* [Task]
The answer must consist of every line in the data below that holds the word "infty".

Collected data
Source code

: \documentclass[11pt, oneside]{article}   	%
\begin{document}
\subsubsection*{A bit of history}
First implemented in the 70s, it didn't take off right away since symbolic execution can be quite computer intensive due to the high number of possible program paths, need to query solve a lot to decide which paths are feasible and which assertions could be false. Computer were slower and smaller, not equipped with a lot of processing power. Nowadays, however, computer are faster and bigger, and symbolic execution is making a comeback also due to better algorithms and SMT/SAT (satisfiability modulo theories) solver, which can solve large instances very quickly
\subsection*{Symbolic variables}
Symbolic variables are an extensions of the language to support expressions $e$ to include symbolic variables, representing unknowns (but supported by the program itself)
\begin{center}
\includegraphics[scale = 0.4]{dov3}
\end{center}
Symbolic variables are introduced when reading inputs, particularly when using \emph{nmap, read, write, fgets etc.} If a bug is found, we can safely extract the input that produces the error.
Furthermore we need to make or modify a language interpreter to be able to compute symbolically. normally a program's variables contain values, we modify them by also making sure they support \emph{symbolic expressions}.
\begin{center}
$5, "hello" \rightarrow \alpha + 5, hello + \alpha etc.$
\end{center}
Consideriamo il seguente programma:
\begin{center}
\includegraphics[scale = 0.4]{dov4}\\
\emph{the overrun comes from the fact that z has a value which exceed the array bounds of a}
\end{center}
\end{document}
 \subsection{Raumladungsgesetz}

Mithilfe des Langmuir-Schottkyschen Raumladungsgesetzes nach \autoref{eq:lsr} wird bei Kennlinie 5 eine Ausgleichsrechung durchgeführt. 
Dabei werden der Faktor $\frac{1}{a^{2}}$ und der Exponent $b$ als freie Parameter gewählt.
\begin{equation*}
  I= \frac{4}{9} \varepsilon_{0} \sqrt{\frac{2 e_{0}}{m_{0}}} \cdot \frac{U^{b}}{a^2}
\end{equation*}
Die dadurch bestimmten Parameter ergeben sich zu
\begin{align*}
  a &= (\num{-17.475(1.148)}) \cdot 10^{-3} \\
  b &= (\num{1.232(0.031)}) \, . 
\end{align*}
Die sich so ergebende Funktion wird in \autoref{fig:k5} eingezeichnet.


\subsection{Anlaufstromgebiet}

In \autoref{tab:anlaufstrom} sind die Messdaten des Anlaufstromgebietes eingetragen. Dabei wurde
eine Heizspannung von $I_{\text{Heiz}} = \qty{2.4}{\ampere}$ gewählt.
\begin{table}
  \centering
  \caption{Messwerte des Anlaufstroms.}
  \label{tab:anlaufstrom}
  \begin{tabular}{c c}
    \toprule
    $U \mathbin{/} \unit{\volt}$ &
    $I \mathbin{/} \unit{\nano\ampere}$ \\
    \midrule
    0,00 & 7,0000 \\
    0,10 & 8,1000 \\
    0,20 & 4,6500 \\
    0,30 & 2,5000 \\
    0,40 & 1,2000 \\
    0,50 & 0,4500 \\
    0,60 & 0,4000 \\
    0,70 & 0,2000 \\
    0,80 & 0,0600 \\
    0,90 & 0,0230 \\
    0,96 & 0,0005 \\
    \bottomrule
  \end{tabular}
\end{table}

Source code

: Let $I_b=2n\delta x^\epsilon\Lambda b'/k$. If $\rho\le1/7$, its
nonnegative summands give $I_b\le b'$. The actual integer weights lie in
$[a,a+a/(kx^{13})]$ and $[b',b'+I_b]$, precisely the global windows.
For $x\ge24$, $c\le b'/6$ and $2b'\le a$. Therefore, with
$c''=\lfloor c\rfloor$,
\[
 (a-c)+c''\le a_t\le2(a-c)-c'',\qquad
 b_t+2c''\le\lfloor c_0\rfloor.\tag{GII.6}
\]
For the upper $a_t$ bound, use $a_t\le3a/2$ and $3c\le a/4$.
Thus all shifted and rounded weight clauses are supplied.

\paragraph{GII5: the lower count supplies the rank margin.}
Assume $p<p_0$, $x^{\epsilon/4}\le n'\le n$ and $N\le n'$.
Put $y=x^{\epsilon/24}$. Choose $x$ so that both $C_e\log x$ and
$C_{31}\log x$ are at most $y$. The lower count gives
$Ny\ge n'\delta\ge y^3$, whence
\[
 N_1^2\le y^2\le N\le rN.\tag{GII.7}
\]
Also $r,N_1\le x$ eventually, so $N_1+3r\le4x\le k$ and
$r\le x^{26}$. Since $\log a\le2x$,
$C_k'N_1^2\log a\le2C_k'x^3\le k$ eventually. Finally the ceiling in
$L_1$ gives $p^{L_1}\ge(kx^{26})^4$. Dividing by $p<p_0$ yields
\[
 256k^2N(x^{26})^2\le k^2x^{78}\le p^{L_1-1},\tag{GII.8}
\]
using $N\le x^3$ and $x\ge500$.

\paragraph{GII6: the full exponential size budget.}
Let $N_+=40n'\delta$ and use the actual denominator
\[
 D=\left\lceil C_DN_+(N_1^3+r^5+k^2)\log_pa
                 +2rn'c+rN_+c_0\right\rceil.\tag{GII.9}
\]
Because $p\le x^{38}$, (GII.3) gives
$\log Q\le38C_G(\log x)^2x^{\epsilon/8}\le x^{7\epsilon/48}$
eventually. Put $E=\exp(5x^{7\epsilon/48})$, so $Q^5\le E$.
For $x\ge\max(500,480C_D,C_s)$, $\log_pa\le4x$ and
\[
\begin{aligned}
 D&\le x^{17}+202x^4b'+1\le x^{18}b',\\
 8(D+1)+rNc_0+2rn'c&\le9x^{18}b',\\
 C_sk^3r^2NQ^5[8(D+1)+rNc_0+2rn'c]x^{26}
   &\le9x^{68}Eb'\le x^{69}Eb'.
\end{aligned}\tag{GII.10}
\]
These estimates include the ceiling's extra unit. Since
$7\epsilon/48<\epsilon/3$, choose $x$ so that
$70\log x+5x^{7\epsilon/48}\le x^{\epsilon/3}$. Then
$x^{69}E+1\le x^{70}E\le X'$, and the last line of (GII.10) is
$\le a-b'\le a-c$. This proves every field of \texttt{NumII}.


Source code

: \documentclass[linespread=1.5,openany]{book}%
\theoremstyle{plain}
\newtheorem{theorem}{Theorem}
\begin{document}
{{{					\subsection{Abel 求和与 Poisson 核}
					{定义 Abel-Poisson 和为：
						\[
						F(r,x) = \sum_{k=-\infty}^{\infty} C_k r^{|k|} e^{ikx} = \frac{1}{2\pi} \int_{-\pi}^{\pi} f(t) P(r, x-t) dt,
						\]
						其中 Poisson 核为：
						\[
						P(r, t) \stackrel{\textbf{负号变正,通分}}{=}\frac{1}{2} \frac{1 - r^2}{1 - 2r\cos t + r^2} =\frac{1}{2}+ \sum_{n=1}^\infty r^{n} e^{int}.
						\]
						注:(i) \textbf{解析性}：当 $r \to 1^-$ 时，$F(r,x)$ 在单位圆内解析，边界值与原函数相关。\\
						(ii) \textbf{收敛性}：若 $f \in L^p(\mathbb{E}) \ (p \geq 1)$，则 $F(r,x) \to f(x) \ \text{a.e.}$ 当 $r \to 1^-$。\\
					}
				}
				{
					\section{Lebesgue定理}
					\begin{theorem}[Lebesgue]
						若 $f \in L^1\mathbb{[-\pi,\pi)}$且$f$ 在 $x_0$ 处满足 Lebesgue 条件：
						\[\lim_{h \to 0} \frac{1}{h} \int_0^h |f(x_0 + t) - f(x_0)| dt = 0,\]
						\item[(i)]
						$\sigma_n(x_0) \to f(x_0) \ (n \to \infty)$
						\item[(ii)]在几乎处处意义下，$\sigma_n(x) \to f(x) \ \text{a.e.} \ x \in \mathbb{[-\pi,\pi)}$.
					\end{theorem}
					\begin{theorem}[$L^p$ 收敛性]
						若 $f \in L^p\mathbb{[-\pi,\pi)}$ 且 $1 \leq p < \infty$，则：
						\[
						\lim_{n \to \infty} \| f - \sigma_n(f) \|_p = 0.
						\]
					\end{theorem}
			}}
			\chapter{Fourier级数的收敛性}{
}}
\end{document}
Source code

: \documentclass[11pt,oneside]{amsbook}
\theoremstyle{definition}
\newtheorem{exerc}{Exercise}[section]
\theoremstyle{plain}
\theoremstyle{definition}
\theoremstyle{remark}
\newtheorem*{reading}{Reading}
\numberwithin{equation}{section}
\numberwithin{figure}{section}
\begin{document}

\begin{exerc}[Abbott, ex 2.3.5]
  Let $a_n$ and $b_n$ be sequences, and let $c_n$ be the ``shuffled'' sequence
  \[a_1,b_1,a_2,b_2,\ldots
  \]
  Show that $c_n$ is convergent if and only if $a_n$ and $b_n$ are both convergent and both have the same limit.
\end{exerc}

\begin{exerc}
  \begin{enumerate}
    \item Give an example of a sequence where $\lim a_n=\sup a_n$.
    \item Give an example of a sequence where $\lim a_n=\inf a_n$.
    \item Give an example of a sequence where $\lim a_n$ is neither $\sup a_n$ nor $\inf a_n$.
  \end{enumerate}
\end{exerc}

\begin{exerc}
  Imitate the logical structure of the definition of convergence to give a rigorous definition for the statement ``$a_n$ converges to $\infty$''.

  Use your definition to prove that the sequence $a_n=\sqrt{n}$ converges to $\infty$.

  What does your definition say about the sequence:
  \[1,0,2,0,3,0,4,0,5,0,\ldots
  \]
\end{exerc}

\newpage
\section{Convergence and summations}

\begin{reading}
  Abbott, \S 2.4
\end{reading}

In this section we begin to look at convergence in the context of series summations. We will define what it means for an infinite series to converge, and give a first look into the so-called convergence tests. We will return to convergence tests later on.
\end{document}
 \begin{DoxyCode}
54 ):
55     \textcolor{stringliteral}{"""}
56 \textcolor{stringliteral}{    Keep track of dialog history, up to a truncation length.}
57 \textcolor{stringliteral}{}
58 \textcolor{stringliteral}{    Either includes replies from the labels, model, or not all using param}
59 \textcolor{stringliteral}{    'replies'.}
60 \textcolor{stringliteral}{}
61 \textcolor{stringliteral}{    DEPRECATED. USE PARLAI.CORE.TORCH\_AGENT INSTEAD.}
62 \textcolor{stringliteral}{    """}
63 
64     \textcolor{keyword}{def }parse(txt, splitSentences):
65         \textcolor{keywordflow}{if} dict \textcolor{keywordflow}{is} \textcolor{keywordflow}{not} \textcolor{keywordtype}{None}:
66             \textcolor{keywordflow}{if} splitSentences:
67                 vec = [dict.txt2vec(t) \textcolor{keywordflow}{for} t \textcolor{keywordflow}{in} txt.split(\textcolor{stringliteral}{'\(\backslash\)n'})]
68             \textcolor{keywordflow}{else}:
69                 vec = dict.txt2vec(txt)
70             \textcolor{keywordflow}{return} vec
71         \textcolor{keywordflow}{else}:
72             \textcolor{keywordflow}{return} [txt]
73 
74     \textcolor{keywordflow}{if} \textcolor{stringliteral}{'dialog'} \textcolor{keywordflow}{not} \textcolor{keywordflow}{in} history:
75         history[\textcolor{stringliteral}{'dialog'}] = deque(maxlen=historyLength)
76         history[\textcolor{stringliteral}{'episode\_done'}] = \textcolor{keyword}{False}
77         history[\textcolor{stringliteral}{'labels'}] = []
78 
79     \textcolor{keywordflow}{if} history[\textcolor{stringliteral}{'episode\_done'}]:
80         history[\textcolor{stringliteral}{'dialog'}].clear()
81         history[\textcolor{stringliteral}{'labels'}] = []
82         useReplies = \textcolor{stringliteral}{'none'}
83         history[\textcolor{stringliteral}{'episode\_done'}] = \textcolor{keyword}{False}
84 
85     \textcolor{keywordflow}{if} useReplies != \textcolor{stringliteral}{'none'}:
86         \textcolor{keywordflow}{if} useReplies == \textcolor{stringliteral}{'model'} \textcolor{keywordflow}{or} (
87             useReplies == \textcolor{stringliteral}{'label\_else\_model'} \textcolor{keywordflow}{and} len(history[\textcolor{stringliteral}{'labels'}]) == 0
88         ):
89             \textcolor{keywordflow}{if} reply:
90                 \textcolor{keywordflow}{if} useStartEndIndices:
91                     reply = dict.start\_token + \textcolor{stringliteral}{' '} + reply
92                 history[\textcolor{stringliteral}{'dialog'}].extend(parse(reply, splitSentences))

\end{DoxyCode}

* [Exercise output]
						F(r,x) = \sum_{k=-\infty}^{\infty} C_k r^{|k|} e^{ikx} = \frac{1}{2\pi} \int_{-\pi}^{\pi} f(t) P(r, x-t) dt,
						P(r, t) \stackrel{\textbf{负号变正,通分}}{=}\frac{1}{2} \frac{1 - r^2}{1 - 2r\cos t + r^2} =\frac{1}{2}+ \sum_{n=1}^\infty r^{n} e^{int}.
						$\sigma_n(x_0) \to f(x_0) \ (n \to \infty)$
						若 $f \in L^p\mathbb{[-\pi,\pi)}$ 且 $1 \leq p < \infty$，则：
						\lim_{n \to \infty} \| f - \sigma_n(f) \|_p = 0.
  Imitate the logical structure of the definition of convergence to give a rigorous definition for the statement ``$a_n$ converges to $\infty$''.
  Use your definition to prove that the sequence $a_n=\sqrt{n}$ converges to $\infty$.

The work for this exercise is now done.